#### [TASK OBJECTIVE]
Your answer must be every line of the data that contains "number".

(Collected data)
------------

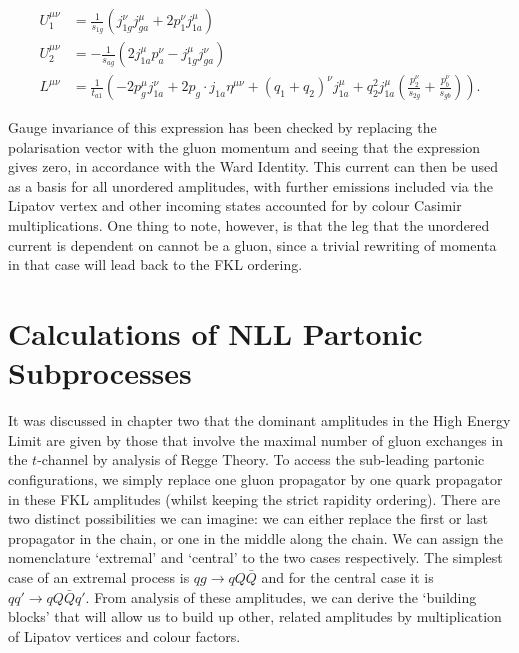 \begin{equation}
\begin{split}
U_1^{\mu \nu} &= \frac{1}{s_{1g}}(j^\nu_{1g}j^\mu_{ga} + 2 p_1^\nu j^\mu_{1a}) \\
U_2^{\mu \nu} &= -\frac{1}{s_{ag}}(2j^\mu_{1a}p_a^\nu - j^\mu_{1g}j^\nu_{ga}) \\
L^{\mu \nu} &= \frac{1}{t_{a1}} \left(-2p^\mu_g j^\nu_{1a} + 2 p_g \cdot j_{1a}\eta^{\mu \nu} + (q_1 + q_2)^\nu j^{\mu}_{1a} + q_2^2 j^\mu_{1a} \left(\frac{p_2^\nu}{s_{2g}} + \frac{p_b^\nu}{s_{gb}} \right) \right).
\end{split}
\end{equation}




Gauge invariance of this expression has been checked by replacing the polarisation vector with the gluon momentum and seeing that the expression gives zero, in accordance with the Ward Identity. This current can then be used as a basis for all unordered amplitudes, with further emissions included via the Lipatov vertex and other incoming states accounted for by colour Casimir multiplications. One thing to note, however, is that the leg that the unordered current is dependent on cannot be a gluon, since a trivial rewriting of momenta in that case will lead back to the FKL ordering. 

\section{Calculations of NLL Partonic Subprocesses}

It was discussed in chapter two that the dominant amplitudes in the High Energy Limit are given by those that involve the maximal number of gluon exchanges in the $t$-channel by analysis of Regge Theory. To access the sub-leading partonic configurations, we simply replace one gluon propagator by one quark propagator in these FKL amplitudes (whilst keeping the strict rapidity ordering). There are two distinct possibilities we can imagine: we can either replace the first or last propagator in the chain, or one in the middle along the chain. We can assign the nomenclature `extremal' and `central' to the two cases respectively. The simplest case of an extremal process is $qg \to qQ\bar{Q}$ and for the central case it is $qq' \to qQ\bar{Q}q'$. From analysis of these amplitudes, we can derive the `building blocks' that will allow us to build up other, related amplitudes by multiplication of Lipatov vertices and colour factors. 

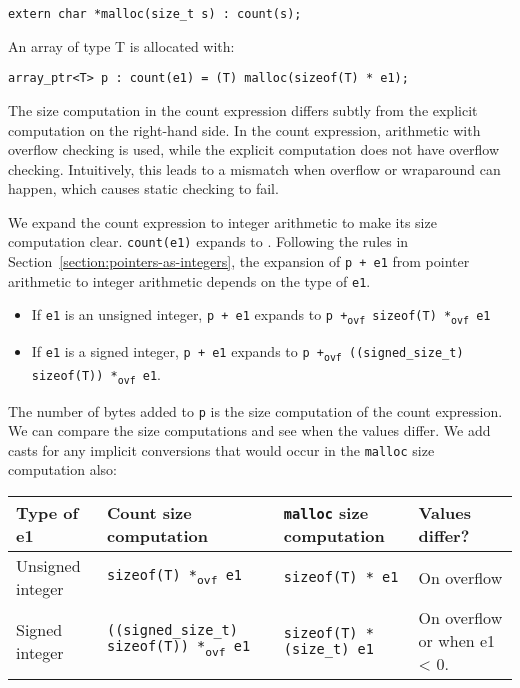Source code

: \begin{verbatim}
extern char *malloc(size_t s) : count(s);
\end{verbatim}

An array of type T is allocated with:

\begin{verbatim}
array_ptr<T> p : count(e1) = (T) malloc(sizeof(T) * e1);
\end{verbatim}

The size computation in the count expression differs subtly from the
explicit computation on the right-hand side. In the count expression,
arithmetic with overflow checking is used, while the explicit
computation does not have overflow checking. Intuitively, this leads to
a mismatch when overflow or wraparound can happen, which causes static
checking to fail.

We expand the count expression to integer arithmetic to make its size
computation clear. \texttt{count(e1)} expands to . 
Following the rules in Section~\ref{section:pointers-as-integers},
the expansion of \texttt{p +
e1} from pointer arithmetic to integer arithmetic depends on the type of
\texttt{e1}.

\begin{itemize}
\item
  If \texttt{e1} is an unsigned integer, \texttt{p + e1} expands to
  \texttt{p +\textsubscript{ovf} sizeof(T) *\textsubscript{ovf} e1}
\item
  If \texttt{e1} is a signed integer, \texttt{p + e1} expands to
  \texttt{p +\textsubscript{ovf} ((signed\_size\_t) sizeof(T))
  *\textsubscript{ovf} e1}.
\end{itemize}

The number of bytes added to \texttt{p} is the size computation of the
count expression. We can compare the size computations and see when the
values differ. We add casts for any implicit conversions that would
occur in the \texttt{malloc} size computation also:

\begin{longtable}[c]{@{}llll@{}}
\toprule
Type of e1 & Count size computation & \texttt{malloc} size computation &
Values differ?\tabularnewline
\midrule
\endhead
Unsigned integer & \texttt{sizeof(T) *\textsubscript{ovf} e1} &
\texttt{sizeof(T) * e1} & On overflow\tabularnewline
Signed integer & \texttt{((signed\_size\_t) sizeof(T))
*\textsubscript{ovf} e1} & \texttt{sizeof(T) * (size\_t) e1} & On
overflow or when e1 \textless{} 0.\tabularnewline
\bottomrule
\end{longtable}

------------

#### [TASK OUTPUT]
It was discussed in chapter two that the dominant amplitudes in the High Energy Limit are given by those that involve the maximal number of gluon exchanges in the $t$-channel by analysis of Regge Theory. To access the sub-leading partonic configurations, we simply replace one gluon propagator by one quark propagator in these FKL amplitudes (whilst keeping the strict rapidity ordering). There are two distinct possibilities we can imagine: we can either replace the first or last propagator in the chain, or one in the middle along the chain. We can assign the nomenclature `extremal' and `central' to the two cases respectively. The simplest case of an extremal process is $qg \to qQ\bar{Q}$ and for the central case it is $qq' \to qQ\bar{Q}q'$. From analysis of these amplitudes, we can derive the `building blocks' that will allow us to build up other, related amplitudes by multiplication of Lipatov vertices and colour factors. 
The number of bytes added to \texttt{p} is the size computation of the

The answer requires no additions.